Pandzhikidze's comments come a day after prime-minister designate Bidzina Ivanishvili said restoration of national unity will remain the priority of the new Georgian government.
Relations between Moscow and Tbilisi have been persistently blighted since Georgia's independence from the Soviet Union over the issue of Tbilisi's relations with its breakaway regions.
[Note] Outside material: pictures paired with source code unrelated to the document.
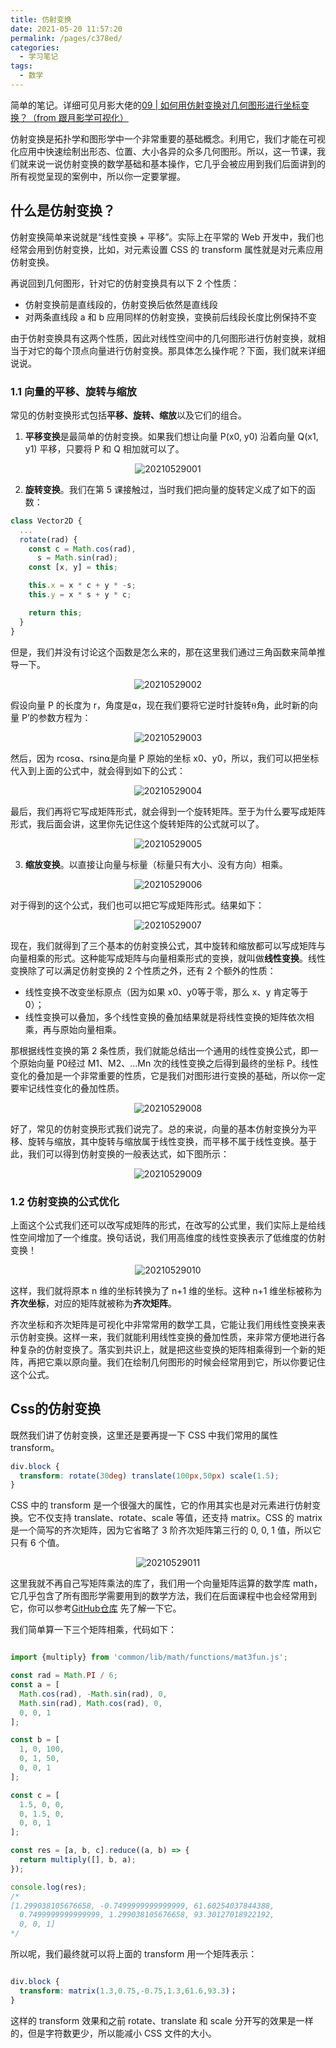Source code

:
```yaml
---
title: 仿射变换
date: 2021-05-20 11:57:20
permalink: /pages/c378ed/
categories:
  - 学习笔记
tags:
  - 数学
---
```


简单的笔记。详细可见月影大佬的[09 | 如何用仿射变换对几何图形进行坐标变换？（from 跟月影学可视化）](https://time.geekbang.org/column/article/259264)

仿射变换是拓扑学和图形学中一个非常重要的基础概念。利用它，我们才能在可视化应用中快速绘制出形态、位置、大小各异的众多几何图形。所以，这一节课，我们就来说一说仿射变换的数学基础和基本操作，它几乎会被应用到我们后面讲到的所有视觉呈现的案例中，所以你一定要掌握。

## 什么是仿射变换？

仿射变换简单来说就是“线性变换 + 平移”。实际上在平常的 Web 开发中，我们也经常会用到仿射变换，比如，对元素设置 CSS 的 transform 属性就是对元素应用仿射变换。

再说回到几何图形，针对它的仿射变换具有以下 2 个性质：
- 仿射变换前是直线段的，仿射变换后依然是直线段
- 对两条直线段 a 和 b 应用同样的仿射变换，变换前后线段长度比例保持不变

由于仿射变换具有这两个性质，因此对线性空间中的几何图形进行仿射变换，就相当于对它的每个顶点向量进行仿射变换。那具体怎么操作呢？下面，我们就来详细说说。

### 1.1 向量的平移、旋转与缩放

常见的仿射变换形式包括**平移、旋转、缩放**以及它们的组合。

1. **平移变换**是最简单的仿射变换。如果我们想让向量 P(x0, y0) 沿着向量 Q(x1, y1) 平移，只要将 P 和 Q 相加就可以了。

<p align="center"><img src="./20210529001.jpeg" alt="20210529001"></p>

2. **旋转变换**。我们在第 5 课接触过，当时我们把向量的旋转定义成了如下的函数：

```js
class Vector2D {
  ...  
  rotate(rad) {
    const c = Math.cos(rad),
      s = Math.sin(rad);
    const [x, y] = this;

    this.x = x * c + y * -s;
    this.y = x * s + y * c;

    return this;
  }
}
```
但是，我们并没有讨论这个函数是怎么来的，那在这里我们通过三角函数来简单推导一下。

<p align="center"><img src="./20210529002.jpeg" alt="20210529002"></p>

假设向量 P 的长度为 r，角度是⍺，现在我们要将它逆时针旋转⍬角，此时新的向量 P’的参数方程为：

<p align="center"><img src="./20210529003.jpeg" alt="20210529003"></p>

然后，因为 rcos⍺、rsin⍺是向量 P 原始的坐标 x0、y0，所以，我们可以把坐标代入到上面的公式中，就会得到如下的公式：
<p align="center"><img src="./20210529004.jpeg" alt="20210529004"></p>

最后，我们再将它写成矩阵形式，就会得到一个旋转矩阵。至于为什么要写成矩阵形式，我后面会讲，这里你先记住这个旋转矩阵的公式就可以了。

<p align="center"><img src="./20210529005.jpeg" alt="20210529005"></p>

3. **缩放变换**。以直接让向量与标量（标量只有大小、没有方向）相乘。

<p align="center"><img src="./20210529006.jpeg" alt="20210529006"></p>

对于得到的这个公式，我们也可以把它写成矩阵形式。结果如下：

<p align="center"><img src="./20210529007.jpg" alt="20210529007"></p>

现在，我们就得到了三个基本的仿射变换公式，其中旋转和缩放都可以写成矩阵与向量相乘的形式。这种能写成矩阵与向量相乘形式的变换，就叫做**线性变换**。线性变换除了可以满足仿射变换的 2 个性质之外，还有 2 个额外的性质：

- 线性变换不改变坐标原点（因为如果 x0、y0等于零，那么 x、y 肯定等于 0）；
- 线性变换可以叠加，多个线性变换的叠加结果就是将线性变换的矩阵依次相乘，再与原始向量相乘。

那根据线性变换的第 2 条性质，我们就能总结出一个通用的线性变换公式，即一个原始向量 P0经过 M1、M2、…Mn 次的线性变换之后得到最终的坐标 P。线性变化的叠加是一个非常重要的性质，它是我们对图形进行变换的基础，所以你一定要牢记线性变化的叠加性质。

<p align="center"><img src="./20210529008.jpeg" alt="20210529008"></p>


好了，常见的仿射变换形式我们说完了。总的来说，向量的基本仿射变换分为平移、旋转与缩放，其中旋转与缩放属于线性变换，而平移不属于线性变换。基于此，我们可以得到仿射变换的一般表达式，如下图所示：

<p align="center"><img src="./20210529009.jpg" alt="20210529009"></p>


### 1.2 仿射变换的公式优化

上面这个公式我们还可以改写成矩阵的形式，在改写的公式里，我们实际上是给线性空间增加了一个维度。换句话说，我们用高维度的线性变换表示了低维度的仿射变换！

<p align="center"><img src="./20210529010.jpeg" alt="20210529010"></p>

这样，我们就将原本 n 维的坐标转换为了 n+1 维的坐标。这种 n+1 维坐标被称为**齐次坐标**，对应的矩阵就被称为**齐次矩阵**。


齐次坐标和齐次矩阵是可视化中非常常用的数学工具，它能让我们用线性变换来表示仿射变换。这样一来，我们就能利用线性变换的叠加性质，来非常方便地进行各种复杂的仿射变换了。落实到共识上，就是把这些变换的矩阵相乘得到一个新的矩阵，再把它乘以原向量。我们在绘制几何图形的时候会经常用到它，所以你要记住这个公式。

## Css的仿射变换

既然我们讲了仿射变换，这里还是要再提一下 CSS 中我们常用的属性 transform。

```css
div.block {
  transform: rotate(30deg) translate(100px,50px) scale(1.5);
}
```

CSS 中的 transform 是一个很强大的属性，它的作用其实也是对元素进行仿射变换。它不仅支持 translate、rotate、scale 等值，还支持 matrix。CSS 的 matrix 是一个简写的齐次矩阵，因为它省略了 3 阶齐次矩阵第三行的 0, 0, 1 值，所以它 只有 6 个值。

<p align="center"><img src="./20210529011.jpeg" alt="20210529011"></p>

这里我就不再自己写矩阵乘法的库了，我们用一个向量矩阵运算的数学库 math，它几乎包含了所有图形学需要用到的数学方法，我们在后面课程中也会经常用到它，你可以参考[GitHub仓库](https://github.com/akira-cn/graphics/tree/master/common/lib/math) 先了解一下它。

我们简单算一下三个矩阵相乘，代码如下：

```js

import {multiply} from 'common/lib/math/functions/mat3fun.js';

const rad = Math.PI / 6;
const a = [
  Math.cos(rad), -Math.sin(rad), 0,
  Math.sin(rad), Math.cos(rad), 0,
  0, 0, 1
];

const b = [
  1, 0, 100,
  0, 1, 50,
  0, 0, 1
];

const c = [
  1.5, 0, 0,
  0, 1.5, 0,
  0, 0, 1
];

const res = [a, b, c].reduce((a, b) => {
  return multiply([], b, a);
});

console.log(res);
/*
[1.299038105676658, -0.7499999999999999, 61.60254037844388, 
  0.7499999999999999, 1.299038105676658, 93.30127018922192,
  0, 0, 1]
*/
```

所以呢，我们最终就可以将上面的 transform 用一个矩阵表示：

```css

div.block {
  transform: matrix(1.3,0.75,-0.75,1.3,61.6,93.3)；
}
```

这样的 transform 效果和之前 rotate、translate 和 scale 分开写的效果是一样的，但是字符数更少，所以能减小 CSS 文件的大小。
As long ago as 1991, Tbilisi accused Moscow of fomenting separatism in South Ossetia and Abkhazia to undermine its independence from Moscow.
Russia has previously accused Tbilisi of ignoring the aspirations of national minorities in South Ossetia and Abkhazia.
Both republics already enjoyed an element of independence from Tbilisi after Georgia was wracked by civil war and separatist conflict in the early 1990s, but neither have gained widespread international recognition and Georgia regards them as breakaway territories.
The already strained relations between Georgia and Russia plunged to an all-time low during the reign of President Mikheil Saakashvili, culminating in a five-day conflict in August 2008 over the breakaway republic of South Ossetia.
Georgia suffered a military defeat, and the de facto loss of one-fifth of its territory, after Russia recognized the independence of South Ossetia and another breakaway republic, Abkhazia. Georgia broke off diplomatic relations in August 2008 after Russia sent its forces into Georgia and recognized both regions as independent states.